◆ DATA:

--- START ---

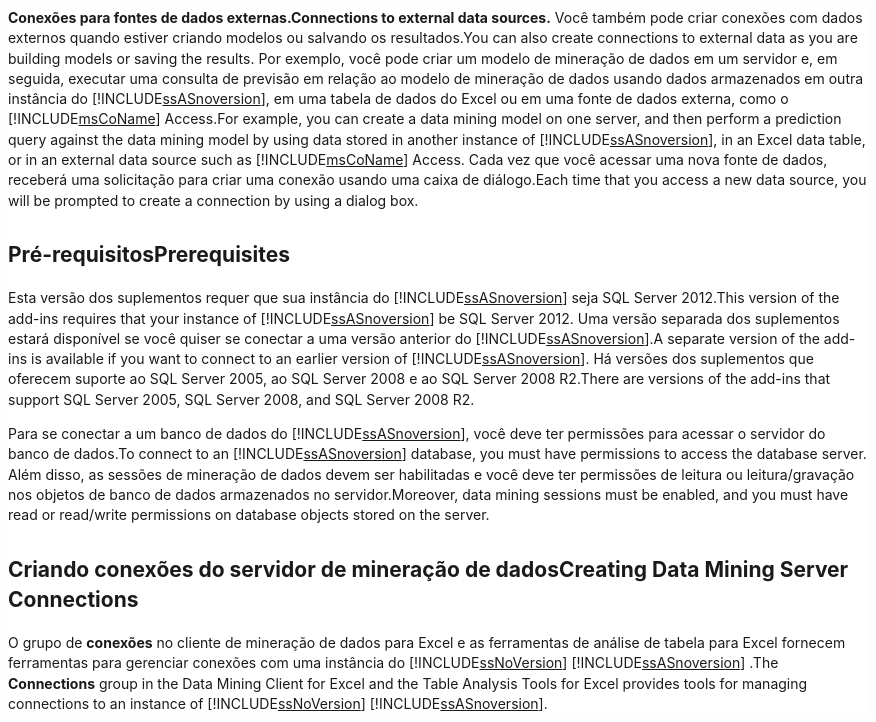  <span data-ttu-id="df3ed-107">**Conexões para fontes de dados externas.**</span><span class="sxs-lookup"><span data-stu-id="df3ed-107">**Connections to external data sources.**</span></span> <span data-ttu-id="df3ed-108">Você também pode criar conexões com dados externos quando estiver criando modelos ou salvando os resultados.</span><span class="sxs-lookup"><span data-stu-id="df3ed-108">You can also create connections to external data as you are building models or saving the results.</span></span> <span data-ttu-id="df3ed-109">Por exemplo, você pode criar um modelo de mineração de dados em um servidor e, em seguida, executar uma consulta de previsão em relação ao modelo de mineração de dados usando dados armazenados em outra instância do [!INCLUDE[ssASnoversion](../includes/ssasnoversion-md.md)], em uma tabela de dados do Excel ou em uma fonte de dados externa, como o [!INCLUDE[msCoName](../includes/msconame-md.md)] Access.</span><span class="sxs-lookup"><span data-stu-id="df3ed-109">For example, you can create a data mining model on one server, and then perform a prediction query against the data mining model by using data stored in another instance of [!INCLUDE[ssASnoversion](../includes/ssasnoversion-md.md)], in an Excel data table, or in an external data source such as [!INCLUDE[msCoName](../includes/msconame-md.md)] Access.</span></span> <span data-ttu-id="df3ed-110">Cada vez que você acessar uma nova fonte de dados, receberá uma solicitação para criar uma conexão usando uma caixa de diálogo.</span><span class="sxs-lookup"><span data-stu-id="df3ed-110">Each time that you access a new data source, you will be prompted to create a connection by using a dialog box.</span></span>  
  
##  <a name="prerequisites"></a><a name="bkmk_prereq2"></a> <span data-ttu-id="df3ed-111">Pré-requisitos</span><span class="sxs-lookup"><span data-stu-id="df3ed-111">Prerequisites</span></span>  
 <span data-ttu-id="df3ed-112">Esta versão dos suplementos requer que sua instância do [!INCLUDE[ssASnoversion](../includes/ssasnoversion-md.md)] seja SQL Server 2012.</span><span class="sxs-lookup"><span data-stu-id="df3ed-112">This version of the add-ins requires that your instance of [!INCLUDE[ssASnoversion](../includes/ssasnoversion-md.md)] be SQL Server 2012.</span></span> <span data-ttu-id="df3ed-113">Uma versão separada dos suplementos estará disponível se você quiser se conectar a uma versão anterior do [!INCLUDE[ssASnoversion](../includes/ssasnoversion-md.md)].</span><span class="sxs-lookup"><span data-stu-id="df3ed-113">A separate version of the add-ins is available if you want to connect to an earlier version of [!INCLUDE[ssASnoversion](../includes/ssasnoversion-md.md)].</span></span> <span data-ttu-id="df3ed-114">Há versões dos suplementos que oferecem suporte ao SQL Server 2005, ao SQL Server 2008 e ao SQL Server 2008 R2.</span><span class="sxs-lookup"><span data-stu-id="df3ed-114">There are versions of the add-ins that support SQL Server 2005, SQL Server 2008, and SQL Server 2008 R2.</span></span>  
  
 <span data-ttu-id="df3ed-115">Para se conectar a um banco de dados do [!INCLUDE[ssASnoversion](../includes/ssasnoversion-md.md)], você deve ter permissões para acessar o servidor do banco de dados.</span><span class="sxs-lookup"><span data-stu-id="df3ed-115">To connect to an [!INCLUDE[ssASnoversion](../includes/ssasnoversion-md.md)] database, you must have permissions to access the database server.</span></span> <span data-ttu-id="df3ed-116">Além disso, as sessões de mineração de dados devem ser habilitadas e você deve ter permissões de leitura ou leitura/gravação nos objetos de banco de dados armazenados no servidor.</span><span class="sxs-lookup"><span data-stu-id="df3ed-116">Moreover, data mining sessions must be enabled, and you must have read or read/write permissions on database objects stored on the server.</span></span>  
  
##  <a name="creating-data-mining-server-connections"></a><a name="bkmk_connect"></a><span data-ttu-id="df3ed-117">Criando conexões do servidor de mineração de dados</span><span class="sxs-lookup"><span data-stu-id="df3ed-117">Creating Data Mining Server Connections</span></span>  
 <span data-ttu-id="df3ed-118">O grupo de **conexões** no cliente de mineração de dados para Excel e as ferramentas de análise de tabela para Excel fornecem ferramentas para gerenciar conexões com uma instância do [!INCLUDE[ssNoVersion](../includes/ssnoversion-md.md)] [!INCLUDE[ssASnoversion](../includes/ssasnoversion-md.md)] .</span><span class="sxs-lookup"><span data-stu-id="df3ed-118">The **Connections** group in the Data Mining Client for Excel and the Table Analysis Tools for Excel provides tools for managing connections to an instance of [!INCLUDE[ssNoVersion](../includes/ssnoversion-md.md)] [!INCLUDE[ssASnoversion](../includes/ssasnoversion-md.md)].</span></span>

--- END ---

◆ ACTIVITY: Without including a single picture, restate all of the data word for word.

◆ SOLUTION FOR THIS EXERCISE:
  <span data-ttu-id="df3ed-107">**Conexões para fontes de dados externas.**</span><span class="sxs-lookup"><span data-stu-id="df3ed-107">**Connections to external data sources.**</span></span> <span data-ttu-id="df3ed-108">Você também pode criar conexões com dados externos quando estiver criando modelos ou salvando os resultados.</span><span class="sxs-lookup"><span data-stu-id="df3ed-108">You can also create connections to external data as you are building models or saving the results.</span></span> <span data-ttu-id="df3ed-109">Por exemplo, você pode criar um modelo de mineração de dados em um servidor e, em seguida, executar uma consulta de previsão em relação ao modelo de mineração de dados usando dados armazenados em outra instância do [!INCLUDE[ssASnoversion](../includes/ssasnoversion-md.md)], em uma tabela de dados do Excel ou em uma fonte de dados externa, como o [!INCLUDE[msCoName](../includes/msconame-md.md)] Access.</span><span class="sxs-lookup"><span data-stu-id="df3ed-109">For example, you can create a data mining model on one server, and then perform a prediction query against the data mining model by using data stored in another instance of [!INCLUDE[ssASnoversion](../includes/ssasnoversion-md.md)], in an Excel data table, or in an external data source such as [!INCLUDE[msCoName](../includes/msconame-md.md)] Access.</span></span> <span data-ttu-id="df3ed-110">Cada vez que você acessar uma nova fonte de dados, receberá uma solicitação para criar uma conexão usando uma caixa de diálogo.</span><span class="sxs-lookup"><span data-stu-id="df3ed-110">Each time that you access a new data source, you will be prompted to create a connection by using a dialog box.</span></span>  
  
##  <a name="prerequisites"></a><a name="bkmk_prereq2"></a> <span data-ttu-id="df3ed-111">Pré-requisitos</span><span class="sxs-lookup"><span data-stu-id="df3ed-111">Prerequisites</span></span>  
 <span data-ttu-id="df3ed-112">Esta versão dos suplementos requer que sua instância do [!INCLUDE[ssASnoversion](../includes/ssasnoversion-md.md)] seja SQL Server 2012.</span><span class="sxs-lookup"><span data-stu-id="df3ed-112">This version of the add-ins requires that your instance of [!INCLUDE[ssASnoversion](../includes/ssasnoversion-md.md)] be SQL Server 2012.</span></span> <span data-ttu-id="df3ed-113">Uma versão separada dos suplementos estará disponível se você quiser se conectar a uma versão anterior do [!INCLUDE[ssASnoversion](../includes/ssasnoversion-md.md)].</span><span class="sxs-lookup"><span data-stu-id="df3ed-113">A separate version of the add-ins is available if you want to connect to an earlier version of [!INCLUDE[ssASnoversion](../includes/ssasnoversion-md.md)].</span></span> <span data-ttu-id="df3ed-114">Há versões dos suplementos que oferecem suporte ao SQL Server 2005, ao SQL Server 2008 e ao SQL Server 2008 R2.</span><span class="sxs-lookup"><span data-stu-id="df3ed-114">There are versions of the add-ins that support SQL Server 2005, SQL Server 2008, and SQL Server 2008 R2.</span></span>  
  
 <span data-ttu-id="df3ed-115">Para se conectar a um banco de dados do [!INCLUDE[ssASnoversion](../includes/ssasnoversion-md.md)], você deve ter permissões para acessar o servidor do banco de dados.</span><span class="sxs-lookup"><span data-stu-id="df3ed-115">To connect to an [!INCLUDE[ssASnoversion](../includes/ssasnoversion-md.md)] database, you must have permissions to access the database server.</span></span> <span data-ttu-id="df3ed-116">Além disso, as sessões de mineração de dados devem ser habilitadas e você deve ter permissões de leitura ou leitura/gravação nos objetos de banco de dados armazenados no servidor.</span><span class="sxs-lookup"><span data-stu-id="df3ed-116">Moreover, data mining sessions must be enabled, and you must have read or read/write permissions on database objects stored on the server.</span></span>  
  
##  <a name="creating-data-mining-server-connections"></a><a name="bkmk_connect"></a><span data-ttu-id="df3ed-117">Criando conexões do servidor de mineração de dados</span><span class="sxs-lookup"><span data-stu-id="df3ed-117">Creating Data Mining Server Connections</span></span>  
 <span data-ttu-id="df3ed-118">O grupo de **conexões** no cliente de mineração de dados para Excel e as ferramentas de análise de tabela para Excel fornecem ferramentas para gerenciar conexões com uma instância do [!INCLUDE[ssNoVersion](../includes/ssnoversion-md.md)] [!INCLUDE[ssASnoversion](../includes/ssasnoversion-md.md)] .</span><span class="sxs-lookup"><span data-stu-id="df3ed-118">The **Connections** group in the Data Mining Client for Excel and the Table Analysis Tools for Excel provides tools for managing connections to an instance of [!INCLUDE[ssNoVersion](../includes/ssnoversion-md.md)] [!INCLUDE[ssASnoversion](../includes/ssasnoversion-md.md)].</span></span>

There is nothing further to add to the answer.